### EXERCISE DETAILS:
In the data below, which lines contain "something"? List them by copying each one.

### TASK INPUTS:
----

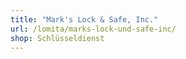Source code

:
 ```yaml
---
title: "Mark's Lock & Safe, Inc."
url: /lomita/marks-lock-und-safe-inc/
shop: Schlüsseldienst
---
```

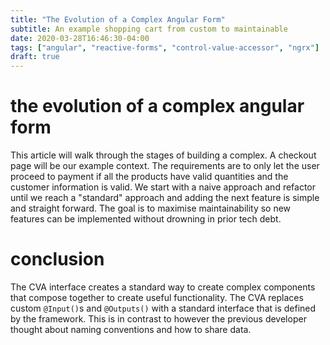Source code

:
 ```yaml
---
title: "The Evolution of a Complex Angular Form"
subtitle: An example shopping cart from custom to maintainable
date: 2020-03-28T16:46:30-04:00
tags: ["angular", "reactive-forms", "control-value-accessor", "ngrx"]
draft: true
---
```


# the evolution of a complex angular form
This article will walk through the stages of building a complex. A checkout page will be our example context.
The requirements are to only let the user proceed to payment if all the products have valid quantities and the customer information is valid.
We start with a naive approach and refactor until we reach a "standard" approach and adding the next feature is simple and straight forward.
The goal is to maximise maintainability so new features can be implemented without drowning in prior tech debt.

# conclusion
The CVA interface creates a standard way to create complex components that compose together to create useful functionality.
The CVA replaces custom `@Input()`s and `@Outputs()` with a standard interface that is defined by the framework. 
This is in contrast to however the previous developer thought about naming conventions and how to share data.


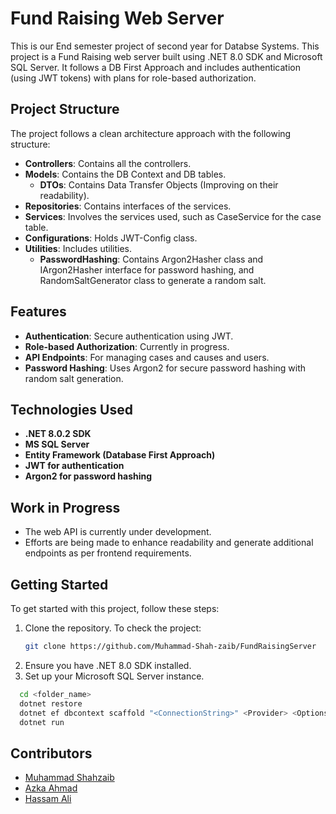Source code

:# Fund Raising Web Server
This is our End semester project of second year for Databse Systems.
This project is a Fund Raising web server built using .NET 8.0 SDK and Microsoft SQL Server. It follows a DB First Approach and includes authentication (using JWT tokens) with plans for role-based authorization.

## Project Structure

The project follows a clean architecture approach with the following structure:

- **Controllers**: Contains all the controllers.
- **Models**: Contains the DB Context and DB tables.
  - **DTOs**: Contains Data Transfer Objects (Improving on their readability).
- **Repositories**: Contains interfaces of the services.
- **Services**: Involves the services used, such as CaseService for the case table.
- **Configurations**: Holds JWT-Config class.
- **Utilities**: Includes utilities.
  - **PasswordHashing**: Contains Argon2Hasher class and IArgon2Hasher interface for password hashing, and RandomSaltGenerator class to generate a random salt.

## Features

- **Authentication**: Secure authentication using JWT.
- **Role-based Authorization**: Currently in progress.
- **API Endpoints**: For managing cases and causes and users.
- **Password Hashing**: Uses Argon2 for secure password hashing with random salt generation.

## Technologies Used

- **.NET 8.0.2 SDK**
- **MS SQL Server**
- **Entity Framework (Database First Approach)**
- **JWT for authentication**
- **Argon2 for password hashing**

## Work in Progress

- The web API is currently under development.
- Efforts are being made to enhance readability and generate additional endpoints as per frontend requirements.

## Getting Started

To get started with this project, follow these steps:

1. Clone the repository.
  To check the project:
   ```bash
   git clone https://github.com/Muhammad-Shah-zaib/FundRaisingServer
   ```
2. Ensure you have .NET 8.0 SDK installed.
3. Set up your Microsoft SQL Server instance.
  ```bash
    cd <folder_name>
    dotnet restore
    dotnet ef dbcontext scaffold "<ConnectionString>" <Provider> <Options>
    dotnet run
  ```

## Contributors
- [Muhammad Shahzaib](https://github.com/Muhammad-Shah-zaib)
- [Azka Ahmad](https://github.com/AzkaAhmad754)
- [Hassam Ali](https://github.com/Hassam-01)

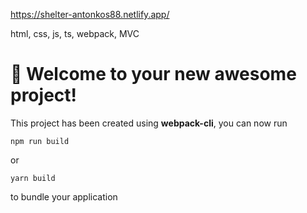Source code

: https://shelter-antonkos88.netlify.app/

html, css, js, ts, webpack, MVC

# 🚀 Welcome to your new awesome project!

This project has been created using **webpack-cli**, you can now run

```
npm run build
```

or

```
yarn build
```

to bundle your application
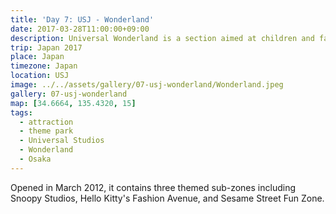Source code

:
 ```yaml
---
title: 'Day 7: USJ - Wonderland'
date: 2017-03-28T11:00:00+09:00
description: Universal Wonderland is a section aimed at children and families.
trip: Japan 2017
place: Japan
timezone: Japan
location: USJ
image: ../../assets/gallery/07-usj-wonderland/Wonderland.jpeg
gallery: 07-usj-wonderland
map: [34.6664, 135.4320, 15]
tags:
  - attraction
  - theme park
  - Universal Studios
  - Wonderland
  - Osaka
---
```


Opened in March 2012, it contains three themed sub-zones including Snoopy Studios, Hello Kitty's Fashion Avenue, and Sesame Street Fun Zone.
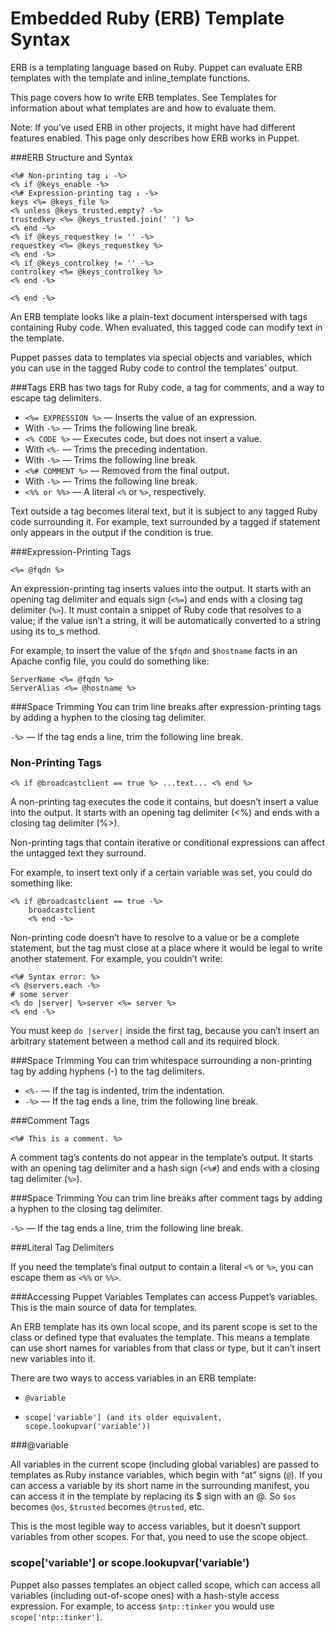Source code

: # Embedded Ruby (ERB) Template Syntax

ERB is a templating language based on Ruby. Puppet can evaluate ERB templates with the template and inline_template functions.

This page covers how to write ERB templates. See Templates for information about what templates are and how to evaluate them.

Note: If you’ve used ERB in other projects, it might have had different features enabled. This page only describes how ERB works in Puppet.

###ERB Structure and Syntax
```
<%# Non-printing tag ↓ -%>
<% if @keys_enable -%>
<%# Expression-printing tag ↓ -%>
keys <%= @keys_file %>
<% unless @keys_trusted.empty? -%>
trustedkey <%= @keys_trusted.join(' ') %>
<% end -%>
<% if @keys_requestkey != '' -%>
requestkey <%= @keys_requestkey %>
<% end -%>
<% if @keys_controlkey != '' -%>
controlkey <%= @keys_controlkey %>
<% end -%>

<% end -%>
```

An ERB template looks like a plain-text document interspersed with tags containing Ruby code. When evaluated, this tagged code can modify text in the template.

Puppet passes data to templates via special objects and variables, which you can use in the tagged Ruby code to control the templates’ output.

###Tags
ERB has two tags for Ruby code, a tag for comments, and a way to escape tag delimiters.

* `<%= EXPRESSION %>` — Inserts the value of an expression.
 * With `-%>` — Trims the following line break.
* `<% CODE %>` — Executes code, but does not insert a value.
 * With `<%-` — Trims the preceding indentation.
 * With `-%>` — Trims the following line break.
* `<%# COMMENT %>` — Removed from the final output.
 * With `-%>` — Trims the following line break.
* `<%% or %%>` — A literal `<%` or `%>`, respectively.

Text outside a tag becomes literal text, but it is subject to any tagged Ruby code surrounding it. For example, text surrounded by a tagged if statement only appears in the output if the condition is true.

###Expression-Printing Tags

`<%= @fqdn %>`

An expression-printing tag inserts values into the output. It starts with an opening tag delimiter and equals sign (`<%=`) and ends with a closing tag delimiter (`%>`). It must contain a snippet of Ruby code that resolves to a value; if the value isn’t a string, it will be automatically converted to a string using its to_s method.

For example, to insert the value of the `$fqdn` and `$hostname` facts in an Apache config file, you could do something like:
```
ServerName <%= @fqdn %>
ServerAlias <%= @hostname %>
```

###Space Trimming
You can trim line breaks after expression-printing tags by adding a hyphen to the closing tag delimiter.

`-%>` — If the tag ends a line, trim the following line break.

### Non-Printing Tags

`<% if @broadcastclient == true %> ...text... <% end %>`

A non-printing tag executes the code it contains, but doesn’t insert a value into the output. It starts with an opening tag delimiter (<%) and ends with a closing tag delimiter (%>).

Non-printing tags that contain iterative or conditional expressions can affect the untagged text they surround.

For example, to insert text only if a certain variable was set, you could do something like:

```
<% if @broadcastclient == true -%>
    broadcastclient
    <% end -%>
```

Non-printing code doesn’t have to resolve to a value or be a complete statement, but the tag must close at a place where it would be legal to write another statement. For example, you couldn’t write:
```
<%# Syntax error: %>
<% @servers.each -%>
# some server
<% do |server| %>server <%= server %>
<% end -%>
```

You must keep `do |server|` inside the first tag, because you can’t insert an arbitrary statement between a method call and its required block.

###Space Trimming
You can trim whitespace surrounding a non-printing tag by adding hyphens (-) to the tag delimiters.

* `<%-` — If the tag is indented, trim the indentation.
* `-%>` — If the tag ends a line, trim the following line break.

###Comment Tags

`<%# This is a comment. %>`

A comment tag’s contents do not appear in the template’s output. It starts with an opening tag delimiter and a hash sign (`<%#`) and ends with a closing tag delimiter (`%>`).

###Space Trimming
You can trim line breaks after comment tags by adding a hyphen to the closing tag delimiter.

`-%>` — If the tag ends a line, trim the following line break.

###Literal Tag Delimiters

If you need the template’s final output to contain a literal `<%` or `%>`, you can escape them as `<%%` or `%%>`.

###Accessing Puppet Variables
Templates can access Puppet’s variables. This is the main source of data for templates.

An ERB template has its own local scope, and its parent scope is set to the class or defined type that evaluates the template. This means a template can use short names for variables from that class or type, but it can’t insert new variables into it.

There are two ways to access variables in an ERB template:

* `@variable`

* ```scope['variable'] (and its older equivalent, scope.lookupvar('variable')) ```

###@variable

All variables in the current scope (including global variables) are passed to templates as Ruby instance variables, which begin with “at” signs (`@`). If you can access a variable by its short name in the surrounding manifest, you can access it in the template by replacing its $ sign with an @. So `$os` becomes `@os`, `$trusted` becomes `@trusted`, etc.

This is the most legible way to access variables, but it doesn’t support variables from other scopes. For that, you need to use the scope object.

### scope['variable'] or scope.lookupvar('variable')

Puppet also passes templates an object called scope, which can access all variables (including out-of-scope ones) with a hash-style access expression. For example, to access `$ntp::tinker` you would use `scope['ntp::tinker']`.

----

### ANSWER SECTION:
For example, to insert the value of the `$fqdn` and `$hostname` facts in an Apache config file, you could do something like:
For example, to insert text only if a certain variable was set, you could do something like:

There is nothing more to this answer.